DATA TO EXAMINE START

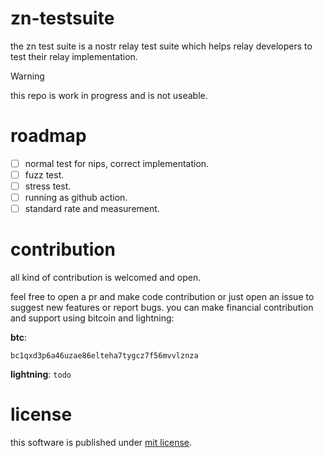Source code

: # zn-testsuite

the zn test suite is a nostr relay test suite which helps relay developers to test their relay implementation.

> [!WARNING]
> this repo is work in progress and is not useable.


# roadmap

- [ ] normal test for nips, correct implementation.
- [ ] fuzz test.
- [ ] stress test.
- [ ] running as github action.
- [ ] standard rate and measurement.

# contribution

all kind of contribution is welcomed and open.

feel free to open a pr and make code contribution or just open an issue to suggest new features or report bugs.
you can make financial contribution and support using bitcoin and lightning:

**btc**:

```bc1qxd3p6a46uzae86elteha7tygcz7f56mvvlznza```

**lightning**: ```todo```

# license

this software is published under [mit license](./LICENSE).
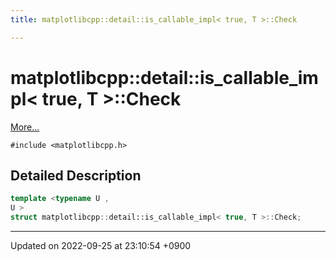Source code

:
 ```yaml
---
title: matplotlibcpp::detail::is_callable_impl< true, T >::Check

---
```


# matplotlibcpp::detail::is_callable_impl< true, T >::Check



 [More...](#detailed-description)


`#include <matplotlibcpp.h>`

## Detailed Description

```cpp
template <typename U ,
U >
struct matplotlibcpp::detail::is_callable_impl< true, T >::Check;
```

-------------------------------

Updated on 2022-09-25 at 23:10:54 +0900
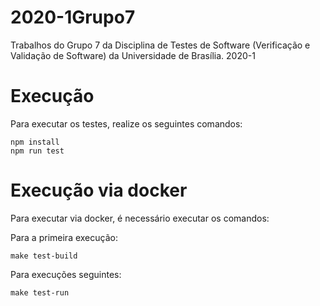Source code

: # 2020-1Grupo7
Trabalhos do Grupo 7 da Disciplina de Testes de Software (Verificação e Validação de Software) da Universidade de Brasília. 2020-1

# Execução
Para executar os testes, realize os seguintes comandos:

```
npm install
npm run test
```
# Execução via docker

Para executar via docker, é necessário executar os comandos:

Para a primeira execução:
```
make test-build
```
Para execuções seguintes:
```
make test-run
```

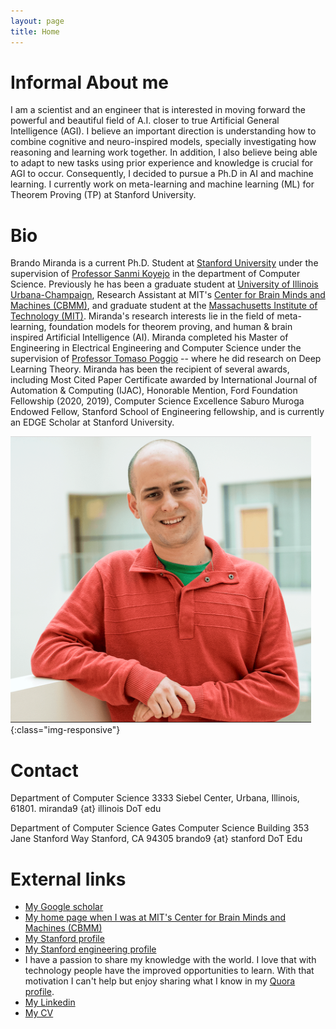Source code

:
 ```yaml
---
layout: page
title: Home
---
```


# Informal About me #

I am a scientist and an engineer that is interested in moving forward the powerful
and beautiful field of A.I. closer to true Artificial General Intelligence (AGI).
I believe an important direction is understanding how to combine cognitive and neuro-inspired models, specially investigating how reasoning and learning work together.
In addition, I also believe being able to adapt to new tasks using prior experience and knowledge is crucial for AGI to occur.
Consequently, I decided to pursue a Ph.D in AI and machine learning. 
I currently work on meta-learning and machine learning (ML) for
Theorem Proving (TP) at Stanford University. 

# Bio #

Brando Miranda is a current Ph.D. Student at [Stanford University](https://stanford.edu) under the supervision of [Professor Sanmi Koyejo](https://cs.stanford.edu/~sanmi/index.html)
in the department of Computer Science.
Previously he has been a graduate student at [University of Illinois Urbana-Champaign](https://illinois.edu/), Research Assistant at MIT's 
[Center for Brain Minds and Machines (CBMM)](https://cbmm.mit.edu/), and graduate student at the [Massachusetts Institute of Technology (MIT)](https://mit.edu/).
Miranda's research interests lie in the field of meta-learning, foundation models for theorem proving, and human & brain
inspired Artificial Intelligence (AI). 
Miranda completed his Master of Engineering in Electrical Engineering and Computer Science under the supervision of 
[Professor Tomaso Poggio](https://mcgovern.mit.edu/profile/tomaso-poggio/) -- where he did research on Deep Learning Theory.
Miranda has been the recipient of several awards, 
including Most Cited Paper Certificate awarded by International Journal of Automation & Computing (IJAC),
Honorable Mention, Ford Foundation Fellowship (2020, 2019),
Computer Science Excellence Saburo Muroga Endowed Fellow, 
Stanford School of Engineering fellowship, and is currently an EDGE Scholar at Stanford University.


![me](/images/me.png){:class="img-responsive"}


# Contact #

Department of Computer Science
3333 Siebel Center,
Urbana, Illinois, 61801.
miranda9 {at} illinois DoT edu

Department of Computer Science
Gates Computer Science Building
353 Jane Stanford Way
Stanford, CA 94305
brando9 {at} stanford DoT Edu

<!-- # Navigating my site # -->

<!-- I'm still organizing and continually working on my website but check my blog
where I am hoping to share useful things I know: -->

<!-- - Related to dance -->

<!-- I have cool [projects](/miscellaneous-projects) you might want to check. -->

# External links #

- [My Google scholar](https://scholar.google.com/citations?user=_NQJoBkAAAAJ&hl=en)
- [My home page when I was at MIT's Center for Brain Minds and Machines (CBMM)](https://cbmm.mit.edu/about/people/miranda)
- [My Stanford profile](https://profiles.stanford.edu/brando-miranda?releaseVersion=9.9.0)
- [My Stanford engineering profile](https://stanford.brightcrowd.com/eng-welcome-2022/brando-miranda)
- I have a passion to share my knowledge with the world. I love that with technology people have the improved opportunities to learn. With that motivation I can't help but enjoy sharing what I know in my [Quora profile](https://www.quora.com/profile/Brando-Miranda).
- [My Linkedin](https://www.linkedin.com/in/brando-miranda-40821046/)
- [My CV](/professional_documents/Brando_Miranda_long_CV.pdf)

DATA TO EXAMINE END

Go through the listing above and find each line containing the string "using"; copy those lines.

you can make financial contribution and support using bitcoin and lightning:
In addition, I also believe being able to adapt to new tasks using prior experience and knowledge is crucial for AGI to occur.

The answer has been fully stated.